La relación del populismo con el pueblo es afectiva, para después convertirse en el despliegue del chantaje emocional. Lo que no ocurre con las otras formas de gubernamentalidad, salvo, quizás, con las formas de gubernamentalidad del socialismo real. Esta convocatoria, que se da a un principio, y después el control masivo mediante la extensión de las relaciones clientelares, no parece poder darse en la forma de gubernamentalidad liberal, tampoco en la forma de gubernamentalidad neoliberal. Antes, tampoco en las formas de dominación conservadoras; sin embargo, el fenómeno de la votación que logró Jair Bolsonaro en Brasil nos muestra un fenómeno masificado de rechazo al “gobierno progresista” del PT. No parece, por cierto, comparable a la relación afectiva populista, pues se trata del rechazo a la corrupción, que simboliza el gobierno del PT para gran parte de la población votante; empero, que el conservadurismo recalcitrante logre este alcance de la votación, convirtiendo a la fuerza política electoral de “ultra-derecha” en la mayoritaria, es ya un fenómeno político de magnitud, por lo menos electoral, aunque pueda ser coyuntural. No lo sabemos. ¿Cómo interpretar estos contrastes, pasar de votaciones consecutivas, donde el PT ganaba como amplia mayoría, aunque haya conformado alianzas, a una votación donde el conservadurismo recalcitrante, asociado a minorías, sea ampliamente mayoritaria?

Parece que nos encontramos en niveles muy altos e intensos de la crisis del Estado-nación. Las poblaciones convocadas ya no parecen asistir a experiencias llanas, cuando se logra la ilusión de “normalidad”, sino que asistirían a experiencias extremas, incluso abismales, cuando confrontan desencantos, cuando se diluyen expectativas, cuando merma la esperanza, cuando se confrontan al crudo ejercicio del poder, entonces, empujados por la desilusión, optan por el castigo.

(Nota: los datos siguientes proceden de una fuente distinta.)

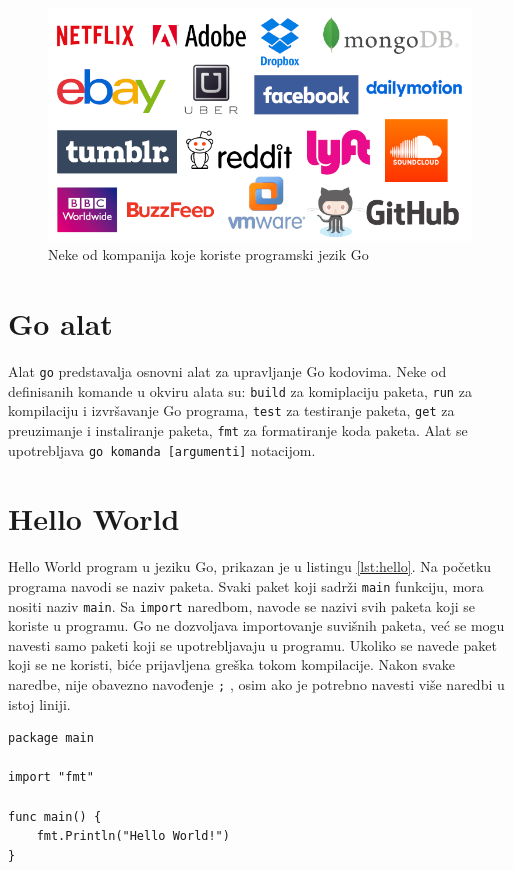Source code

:\documentclass[12pt,oneside]{memoir}
\begin{document}
\begin{figure}
\begin{center}
\includegraphics[scale=2]{companies.png}
\end{center}
\caption{Neke od kompanija koje koriste programski jezik Go}
\label{fig:comp}
\end{figure}

\section{Go alat}

Alat \texttt{go} predstavalja osnovni alat za upravljanje Go kodovima. Neke od definisanih komande u okviru alata su: \texttt{build} za komiplaciju paketa, \texttt{run} za kompilaciju i izvršavanje Go programa, \texttt{test} za testiranje paketa, \texttt{get} za preuzimanje i instaliranje paketa, \texttt{fmt} za formatiranje koda paketa. Alat se upotrebljava \texttt{go komanda [argumenti]} notacijom.

\section{Hello World}
Hello World program u jeziku Go, prikazan je u listingu \ref{lst:hello}. Na početku programa navodi se naziv paketa. Svaki paket koji sadrži \texttt{main} funkciju, mora nositi naziv \texttt{main}. Sa \texttt{import} naredbom, navode se nazivi svih paketa koji se koriste u programu. Go ne dozvoljava importovanje suvišnih paketa, već se mogu navesti samo paketi koji se upotrebljavaju u programu. Ukoliko se navede paket koji se ne koristi, biće prijavljena greška tokom kompilacije. Nakon svake naredbe, nije obavezno navođenje \texttt{;} , osim ako je potrebno navesti više naredbi u istoj liniji. 

\begin{center}
\begin{lstlisting}[caption=Hello World program u jeziku Go,label={lst:hello},  backgroundcolor=\color{background}]
package main

import "fmt"

func main() {
	fmt.Println("Hello World!")
}
\end{lstlisting}
\end{center}
\end{document}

Uno de estos abismos es el que abre la violencia descarnada por la que optan los “gobiernos progresistas” para mantenerse en el poder. Esto ocurre en Venezuela como en Nicaragua. En Bolivia la violencia descarnada no ha llegado a esos extremos, aunque puede llegar; es una posibilidad latente. Sin embargo, ya es violencia descarnada cuando se vulneran los derechos de las naciones y pueblos indígenas, consagrados en la Constitución; cuando se desconoce la voluntad popular, expresada en un referéndum; cuando se imponen magistrados, a pesar de perder consecutivas elecciones de magistrados; cuando se vuelven a entregar los recursos naturales a las empresas trasnacionales extractivistas, cínicamente, a nombre de preservar la “nacionalización” efectuada; cuando se despilfarra y se evaporan las inversiones en elefantes blancos y en empresas fantasmas; cuando desaparece, como por arte de magia, más de la mitad de las reservas internacionales; cuando sube estrepitosamente, sin justificación alguna la deuda externa. Sobre todo, se hace patético, cuando importa un comino las mínimas apariencias y se opta por imponer, contra viento y marea, a candidatos inhabilitados.

[1] Ver la serie Acontecimiento político. En Cuadernos activistas. https://issuu.com/raulpradaalcoreza/stacks/715dbb6b8faf4b70bef012832f796319.

[2] Ver La banalización de la izquierda.